Problem requirements
Number of lines below with the word "evaluation": state it and write nothing more.
▬▬▬▬▬▬▬▬▬▬
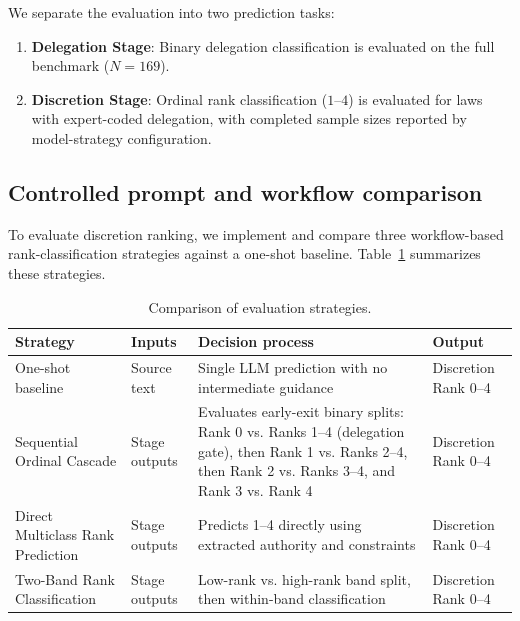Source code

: \documentclass[runningheads]{llncs}
\begin{document}
We separate the evaluation into two prediction tasks:

\begin{enumerate}[nosep]

    \item \textbf{Delegation Stage}: Binary delegation classification is evaluated on the full benchmark ($N=169$).

    \item \textbf{Discretion Stage}: Ordinal rank classification ($1$--$4$) is evaluated for laws with expert-coded delegation, with completed sample sizes reported by model-strategy configuration.

\end{enumerate}

\vspace{-0.3 cm}
\subsection{Controlled prompt and workflow comparison}

To evaluate discretion ranking, we implement and compare three workflow-based rank-classification strategies against a one-shot baseline. Table~\ref{tab:strategies_comparison} summarizes these strategies.

\begin{table}[t]
\centering
\caption{Comparison of evaluation strategies.}
\label{tab:strategies_comparison}
\footnotesize
\begin{tabularx}{\textwidth}{@{}
>{\raggedright\arraybackslash}p{}
>{\raggedright\arraybackslash}p{}
>{\raggedright\arraybackslash}X
>{\raggedright\arraybackslash}p{}@{}}
\toprule
\textbf{Strategy} & \textbf{Inputs} & \textbf{Decision process} & \textbf{Output} \\
\midrule
One-shot baseline & Source text & Single LLM prediction with no intermediate guidance & Discretion Rank 0--4 \\
Sequential Ordinal Cascade & Stage outputs & Evaluates early-exit binary splits: Rank 0 vs. Ranks 1--4 (delegation gate), then Rank 1 vs. Ranks 2--4, then Rank 2 vs. Ranks 3--4, and Rank 3 vs. Rank 4 & Discretion Rank 0--4 \\
Direct Multiclass Rank Prediction & Stage outputs & Predicts 1--4 directly using extracted authority and constraints & Discretion Rank 0--4 \\
Two-Band Rank Classification & Stage outputs & Low-rank vs. high-rank band split, then within-band classification & Discretion Rank 0--4 \\

\bottomrule
\end{tabularx}
\end{table}
\vspace{-0.3 cm}
\end{document}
▬▬▬▬▬▬▬▬▬▬
Answer to the exercise
2